Better storage, better prices

Potato farmers in Kenya are in no rush to sell. A 2SCALE initiative, co-funded by the Irish embassy, is helping to build low-cost stores, allowing farmers to store their harvest until prices are more favorable. Two months of storage (rather than selling immediately after harvest) increases prices by 100 to 150%, and profits by even more.

Eleven stores have been completed. Four more will be built in 2017; three sites have been identified and discussions are ongoing with the communities, who will provide land, labor, and timber for construction. In May, field teams interviewed members of eight farmer groups to assess the impact of the potato stores on the local economy. Feedback was almost entirely positive.
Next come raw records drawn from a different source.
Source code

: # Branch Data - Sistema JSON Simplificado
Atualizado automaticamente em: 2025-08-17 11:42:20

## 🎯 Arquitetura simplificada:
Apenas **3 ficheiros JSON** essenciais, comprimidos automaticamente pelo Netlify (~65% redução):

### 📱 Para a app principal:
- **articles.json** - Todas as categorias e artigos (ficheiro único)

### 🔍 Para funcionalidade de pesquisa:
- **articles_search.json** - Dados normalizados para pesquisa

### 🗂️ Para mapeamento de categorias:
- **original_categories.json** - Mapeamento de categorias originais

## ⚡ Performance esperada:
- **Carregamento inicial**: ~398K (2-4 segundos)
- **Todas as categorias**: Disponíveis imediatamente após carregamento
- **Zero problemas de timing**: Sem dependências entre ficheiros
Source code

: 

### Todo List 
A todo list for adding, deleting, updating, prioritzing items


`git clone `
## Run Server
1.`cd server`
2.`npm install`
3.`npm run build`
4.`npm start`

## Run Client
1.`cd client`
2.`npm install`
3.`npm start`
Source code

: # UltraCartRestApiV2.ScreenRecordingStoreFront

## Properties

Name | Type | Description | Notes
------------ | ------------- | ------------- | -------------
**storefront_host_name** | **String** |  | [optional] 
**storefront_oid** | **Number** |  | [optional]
For example, the Kianjogu-Kiambogo farmer group in Nyeri county has won a contract to supply a potato cannery, simply because they had a store and could aggregate efficiently. The group is negotiating similar contracts with other processors. The Kirimara group in Meru is being held up as an example by the county government. The group is expanding storage capacity, and is in discussions with a European investor who could provide financing to set up a small factory to produce potato crisps.

The storage program is part of a package of interventions. New varieties have been introduced, with specific characteristics to meet the requirements of different markets, e.g. chips vs crisps vs table potatoes. More than 1,600 farmers have been trained on production, storage and handling methods. Fertilizer blends, specially formulated for potato, are being tested by farmer groups in three counties.

Photo: “Potato store, capacity 40 tons, built locally from local materials.”